● About this exercise: Go through the lines below and count those that contain "shows"; the number is all that should be returned.

● Records:
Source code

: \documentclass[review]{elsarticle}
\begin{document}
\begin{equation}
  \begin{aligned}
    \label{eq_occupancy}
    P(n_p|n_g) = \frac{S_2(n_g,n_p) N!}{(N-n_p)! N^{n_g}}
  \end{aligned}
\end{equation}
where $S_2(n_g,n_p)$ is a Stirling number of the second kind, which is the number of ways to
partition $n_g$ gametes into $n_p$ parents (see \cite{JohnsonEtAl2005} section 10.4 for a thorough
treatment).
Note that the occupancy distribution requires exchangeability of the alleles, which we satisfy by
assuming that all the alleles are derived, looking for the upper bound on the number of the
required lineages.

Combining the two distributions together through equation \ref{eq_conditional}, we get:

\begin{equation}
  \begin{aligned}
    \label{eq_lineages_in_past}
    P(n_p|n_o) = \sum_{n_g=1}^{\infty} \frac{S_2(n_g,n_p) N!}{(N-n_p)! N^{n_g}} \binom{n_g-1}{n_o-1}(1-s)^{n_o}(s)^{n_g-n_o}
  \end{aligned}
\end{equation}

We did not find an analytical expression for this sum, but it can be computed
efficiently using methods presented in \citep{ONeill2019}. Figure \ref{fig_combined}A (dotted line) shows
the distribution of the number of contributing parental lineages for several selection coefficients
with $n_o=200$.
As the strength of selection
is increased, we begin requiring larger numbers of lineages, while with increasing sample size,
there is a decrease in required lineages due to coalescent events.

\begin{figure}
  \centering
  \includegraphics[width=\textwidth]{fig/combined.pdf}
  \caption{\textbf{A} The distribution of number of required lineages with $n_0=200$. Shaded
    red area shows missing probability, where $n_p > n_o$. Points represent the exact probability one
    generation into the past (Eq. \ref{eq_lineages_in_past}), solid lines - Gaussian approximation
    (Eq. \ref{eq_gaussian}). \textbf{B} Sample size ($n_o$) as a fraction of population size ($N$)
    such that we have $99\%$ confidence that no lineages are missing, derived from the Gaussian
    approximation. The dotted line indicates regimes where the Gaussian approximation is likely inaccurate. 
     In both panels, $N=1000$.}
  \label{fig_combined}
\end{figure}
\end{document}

● Task answer: 2